Miller:  Anthony Jordan, what pieces do you think are missing right now in the ecosystem of treatment services? What don’t we have, at the county level or the state level, that you think we need?

Jordan:  One of the things I’m gonna say at the beginning is enough investment in prevention services. I oversee prevention as well, and I think we don’t make a good amount of investment in prevention. It’s usually one of those things that takes a long time to come to have some great outcomes. We focus a lot on crises. But I wish that we would put more funding into prevention services. That’s the first thing.

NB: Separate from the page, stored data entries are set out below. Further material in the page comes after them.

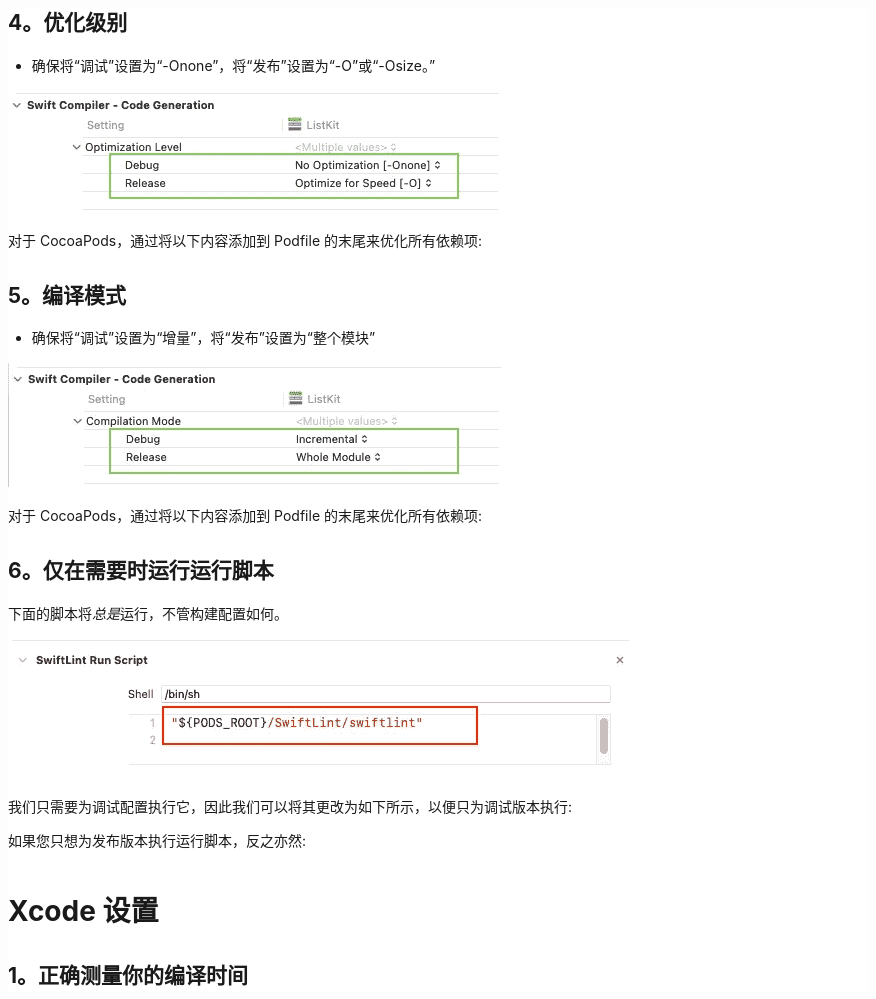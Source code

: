 ## **4。优化级别**

*   确保将“调试”设置为“-Onone”，将“发布”设置为“-O”或“-Osize。”

![](img/41d710535e9fc68d5f8be6e706c2ddd2.png)

对于 CocoaPods，通过将以下内容添加到 Podfile 的末尾来优化所有依赖项:

## **5。编译模式**

*   确保将“调试”设置为“增量”，将“发布”设置为“整个模块”

![](img/042b376de0a6124c85f17b153992addc.png)

对于 CocoaPods，通过将以下内容添加到 Podfile 的末尾来优化所有依赖项:

## **6。仅在需要时运行运行脚本**

下面的脚本将*总是*运行，不管构建配置如何。

![](img/205e21a532135044cb5e13d343654ce3.png)

我们只需要为调试配置执行它，因此我们可以将其更改为如下所示，以便只为调试版本执行:

如果您只想为发布版本执行运行脚本，反之亦然:

# **Xcode 设置**

## **1。正确测量你的编译时间 **️****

The second thing in the crisis that we are in, we don’t have withdrawal management services. We have some, but we don’t have an adequate amount of withdrawal management services. They’re all limited. Beds for those individuals. I was talking to some providers today and one of the other places that we don’t have is stabilization. Because people with fentanyl often, as Teresa was alluding to… while people are adjusting to the medication, once they leave a formal withdrawal management, they’re usually not stable enough to go into services.

And so I want to say Chair Vega Peterson and other commissioners have convened a group to look at what those gaps of services are. And they’re committed to finding that gap and how to fund this sort of stabilization. This sort of crisis or group of people can’t move into either residential treatment or outpatient treatment because there’s this lack of stability for them to get into. We also, at least in Multnomah County, sometimes lack this coordination of services, where if someone leaves one level of service, how do we move them? Let’s say someone is houseless and they go into services. How do we quickly move people into a service, when they’re needing it? Usually, if someone was houseless, we wanted to provide them some type of service, we either don’t have the housing piece for it or we don’t have the service itself freely available. It’s a long wait list or some wait list or some kind of process that they have to go through in order to get into that service.

So I think that those are probably the three highlights. Once people get into services in Multnomah County, they do really well. The outcomes are pretty good. Getting ‘em into those services has been the challenge.

Miller:  Anthony Jordan and Teresa Everson, thanks very much.

Everson:  Thank you.

Miller:  Anthony Jordan is the addictions services manager at Multnomah County Health Department, where Teresa Everson is the interim health officer.